* WHAT IS NEEDED
What is needed is an exact repeat of the lines from the line containing "You can simply" through the final line of the entries below, and nothing else.

━━━

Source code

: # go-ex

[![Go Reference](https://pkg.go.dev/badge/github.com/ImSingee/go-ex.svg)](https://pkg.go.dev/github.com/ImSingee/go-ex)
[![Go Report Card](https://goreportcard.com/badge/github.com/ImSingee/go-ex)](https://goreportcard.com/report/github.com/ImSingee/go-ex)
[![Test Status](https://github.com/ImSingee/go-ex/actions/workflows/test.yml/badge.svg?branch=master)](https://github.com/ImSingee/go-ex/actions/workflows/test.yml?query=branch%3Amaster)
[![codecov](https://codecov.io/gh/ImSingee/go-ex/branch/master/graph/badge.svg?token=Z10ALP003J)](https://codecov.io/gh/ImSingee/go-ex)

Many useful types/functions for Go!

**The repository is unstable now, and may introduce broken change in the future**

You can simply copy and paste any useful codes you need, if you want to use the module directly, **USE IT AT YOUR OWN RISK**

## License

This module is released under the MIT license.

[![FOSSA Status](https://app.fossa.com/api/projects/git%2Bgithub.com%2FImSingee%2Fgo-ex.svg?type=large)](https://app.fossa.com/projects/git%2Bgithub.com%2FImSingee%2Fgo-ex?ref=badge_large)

━━━

* SOLUTION BELOW
You can simply copy and paste any useful codes you need, if you want to use the module directly, **USE IT AT YOUR OWN RISK**

## License

This module is released under the MIT license.

[![FOSSA Status](https://app.fossa.com/api/projects/git%2Bgithub.com%2FImSingee%2Fgo-ex.svg?type=large)](https://app.fossa.com/projects/git%2Bgithub.com%2FImSingee%2Fgo-ex?ref=badge_large)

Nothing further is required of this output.